= Beginning of Section =

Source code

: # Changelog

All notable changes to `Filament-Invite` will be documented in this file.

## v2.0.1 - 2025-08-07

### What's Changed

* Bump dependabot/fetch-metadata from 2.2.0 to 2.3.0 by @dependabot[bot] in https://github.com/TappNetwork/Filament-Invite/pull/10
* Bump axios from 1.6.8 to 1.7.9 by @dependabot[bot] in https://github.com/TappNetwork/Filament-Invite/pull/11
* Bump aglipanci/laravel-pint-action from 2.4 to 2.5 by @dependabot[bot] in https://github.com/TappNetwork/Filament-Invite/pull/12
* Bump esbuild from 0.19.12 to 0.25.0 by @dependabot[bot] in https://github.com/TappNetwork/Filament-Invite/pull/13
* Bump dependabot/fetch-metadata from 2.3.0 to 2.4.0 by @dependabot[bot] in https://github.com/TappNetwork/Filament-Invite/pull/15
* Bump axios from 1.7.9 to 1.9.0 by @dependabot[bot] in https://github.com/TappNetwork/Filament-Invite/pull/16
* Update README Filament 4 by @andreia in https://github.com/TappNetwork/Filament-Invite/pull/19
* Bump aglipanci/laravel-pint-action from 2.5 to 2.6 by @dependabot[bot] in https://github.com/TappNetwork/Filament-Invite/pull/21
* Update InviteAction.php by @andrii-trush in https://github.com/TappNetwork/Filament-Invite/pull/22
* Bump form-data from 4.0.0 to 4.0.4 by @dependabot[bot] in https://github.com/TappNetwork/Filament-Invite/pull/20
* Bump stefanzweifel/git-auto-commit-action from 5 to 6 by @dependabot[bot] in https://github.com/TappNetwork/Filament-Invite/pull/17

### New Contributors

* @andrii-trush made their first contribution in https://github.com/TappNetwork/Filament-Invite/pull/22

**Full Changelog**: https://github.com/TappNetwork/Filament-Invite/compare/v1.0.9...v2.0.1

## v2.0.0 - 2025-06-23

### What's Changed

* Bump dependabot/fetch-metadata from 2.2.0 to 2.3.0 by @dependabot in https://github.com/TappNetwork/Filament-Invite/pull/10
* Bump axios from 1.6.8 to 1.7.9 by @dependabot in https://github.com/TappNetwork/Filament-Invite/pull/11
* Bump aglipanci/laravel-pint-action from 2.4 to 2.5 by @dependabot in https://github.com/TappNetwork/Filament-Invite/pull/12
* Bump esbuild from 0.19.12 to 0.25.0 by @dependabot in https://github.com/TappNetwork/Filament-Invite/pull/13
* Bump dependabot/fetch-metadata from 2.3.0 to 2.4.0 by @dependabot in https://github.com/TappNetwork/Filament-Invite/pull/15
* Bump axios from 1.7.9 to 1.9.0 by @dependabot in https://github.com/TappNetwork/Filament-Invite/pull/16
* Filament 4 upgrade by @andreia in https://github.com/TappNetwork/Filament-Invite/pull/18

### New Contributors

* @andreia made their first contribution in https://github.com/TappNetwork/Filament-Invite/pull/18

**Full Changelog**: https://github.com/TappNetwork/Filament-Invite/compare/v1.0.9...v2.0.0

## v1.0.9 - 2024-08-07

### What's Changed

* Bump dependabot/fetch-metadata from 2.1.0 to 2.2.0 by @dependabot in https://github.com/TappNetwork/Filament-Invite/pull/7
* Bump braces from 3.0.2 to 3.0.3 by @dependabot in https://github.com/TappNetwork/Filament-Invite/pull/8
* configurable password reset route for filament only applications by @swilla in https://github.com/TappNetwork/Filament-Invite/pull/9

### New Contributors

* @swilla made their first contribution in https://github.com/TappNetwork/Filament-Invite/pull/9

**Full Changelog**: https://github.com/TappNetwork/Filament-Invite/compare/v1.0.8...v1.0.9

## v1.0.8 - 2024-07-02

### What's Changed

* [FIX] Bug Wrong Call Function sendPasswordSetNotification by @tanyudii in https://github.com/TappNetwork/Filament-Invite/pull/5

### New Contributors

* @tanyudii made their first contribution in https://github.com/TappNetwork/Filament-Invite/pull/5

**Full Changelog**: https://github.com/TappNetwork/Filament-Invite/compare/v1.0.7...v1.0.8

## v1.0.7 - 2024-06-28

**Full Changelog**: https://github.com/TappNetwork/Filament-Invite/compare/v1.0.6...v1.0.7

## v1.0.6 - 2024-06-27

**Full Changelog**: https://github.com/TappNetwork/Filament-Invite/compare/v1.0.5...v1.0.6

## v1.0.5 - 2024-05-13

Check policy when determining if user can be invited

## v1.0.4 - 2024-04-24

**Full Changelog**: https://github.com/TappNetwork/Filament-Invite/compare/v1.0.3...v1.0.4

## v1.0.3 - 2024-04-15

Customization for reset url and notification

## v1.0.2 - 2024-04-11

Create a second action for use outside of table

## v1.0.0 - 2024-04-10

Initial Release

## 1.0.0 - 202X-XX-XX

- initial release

= End of Section =

Directions for this task: The full listing above is to be given again exactly.

Response to this task:
Source code

: # Changelog

All notable changes to `Filament-Invite` will be documented in this file.

## v2.0.1 - 2025-08-07

### What's Changed

* Bump dependabot/fetch-metadata from 2.2.0 to 2.3.0 by @dependabot[bot] in https://github.com/TappNetwork/Filament-Invite/pull/10
* Bump axios from 1.6.8 to 1.7.9 by @dependabot[bot] in https://github.com/TappNetwork/Filament-Invite/pull/11
* Bump aglipanci/laravel-pint-action from 2.4 to 2.5 by @dependabot[bot] in https://github.com/TappNetwork/Filament-Invite/pull/12
* Bump esbuild from 0.19.12 to 0.25.0 by @dependabot[bot] in https://github.com/TappNetwork/Filament-Invite/pull/13
* Bump dependabot/fetch-metadata from 2.3.0 to 2.4.0 by @dependabot[bot] in https://github.com/TappNetwork/Filament-Invite/pull/15
* Bump axios from 1.7.9 to 1.9.0 by @dependabot[bot] in https://github.com/TappNetwork/Filament-Invite/pull/16
* Update README Filament 4 by @andreia in https://github.com/TappNetwork/Filament-Invite/pull/19
* Bump aglipanci/laravel-pint-action from 2.5 to 2.6 by @dependabot[bot] in https://github.com/TappNetwork/Filament-Invite/pull/21
* Update InviteAction.php by @andrii-trush in https://github.com/TappNetwork/Filament-Invite/pull/22
* Bump form-data from 4.0.0 to 4.0.4 by @dependabot[bot] in https://github.com/TappNetwork/Filament-Invite/pull/20
* Bump stefanzweifel/git-auto-commit-action from 5 to 6 by @dependabot[bot] in https://github.com/TappNetwork/Filament-Invite/pull/17

### New Contributors

* @andrii-trush made their first contribution in https://github.com/TappNetwork/Filament-Invite/pull/22

**Full Changelog**: https://github.com/TappNetwork/Filament-Invite/compare/v1.0.9...v2.0.1

## v2.0.0 - 2025-06-23

### What's Changed

* Bump dependabot/fetch-metadata from 2.2.0 to 2.3.0 by @dependabot in https://github.com/TappNetwork/Filament-Invite/pull/10
* Bump axios from 1.6.8 to 1.7.9 by @dependabot in https://github.com/TappNetwork/Filament-Invite/pull/11
* Bump aglipanci/laravel-pint-action from 2.4 to 2.5 by @dependabot in https://github.com/TappNetwork/Filament-Invite/pull/12
* Bump esbuild from 0.19.12 to 0.25.0 by @dependabot in https://github.com/TappNetwork/Filament-Invite/pull/13
* Bump dependabot/fetch-metadata from 2.3.0 to 2.4.0 by @dependabot in https://github.com/TappNetwork/Filament-Invite/pull/15
* Bump axios from 1.7.9 to 1.9.0 by @dependabot in https://github.com/TappNetwork/Filament-Invite/pull/16
* Filament 4 upgrade by @andreia in https://github.com/TappNetwork/Filament-Invite/pull/18

### New Contributors

* @andreia made their first contribution in https://github.com/TappNetwork/Filament-Invite/pull/18

**Full Changelog**: https://github.com/TappNetwork/Filament-Invite/compare/v1.0.9...v2.0.0

## v1.0.9 - 2024-08-07

### What's Changed

* Bump dependabot/fetch-metadata from 2.1.0 to 2.2.0 by @dependabot in https://github.com/TappNetwork/Filament-Invite/pull/7
* Bump braces from 3.0.2 to 3.0.3 by @dependabot in https://github.com/TappNetwork/Filament-Invite/pull/8
* configurable password reset route for filament only applications by @swilla in https://github.com/TappNetwork/Filament-Invite/pull/9

### New Contributors

* @swilla made their first contribution in https://github.com/TappNetwork/Filament-Invite/pull/9

**Full Changelog**: https://github.com/TappNetwork/Filament-Invite/compare/v1.0.8...v1.0.9

## v1.0.8 - 2024-07-02

### What's Changed

* [FIX] Bug Wrong Call Function sendPasswordSetNotification by @tanyudii in https://github.com/TappNetwork/Filament-Invite/pull/5

### New Contributors

* @tanyudii made their first contribution in https://github.com/TappNetwork/Filament-Invite/pull/5

**Full Changelog**: https://github.com/TappNetwork/Filament-Invite/compare/v1.0.7...v1.0.8

## v1.0.7 - 2024-06-28

**Full Changelog**: https://github.com/TappNetwork/Filament-Invite/compare/v1.0.6...v1.0.7

## v1.0.6 - 2024-06-27

**Full Changelog**: https://github.com/TappNetwork/Filament-Invite/compare/v1.0.5...v1.0.6

## v1.0.5 - 2024-05-13

Check policy when determining if user can be invited

## v1.0.4 - 2024-04-24

**Full Changelog**: https://github.com/TappNetwork/Filament-Invite/compare/v1.0.3...v1.0.4

## v1.0.3 - 2024-04-15

Customization for reset url and notification

## v1.0.2 - 2024-04-11

Create a second action for use outside of table

## v1.0.0 - 2024-04-10

Initial Release

## 1.0.0 - 202X-XX-XX

- initial release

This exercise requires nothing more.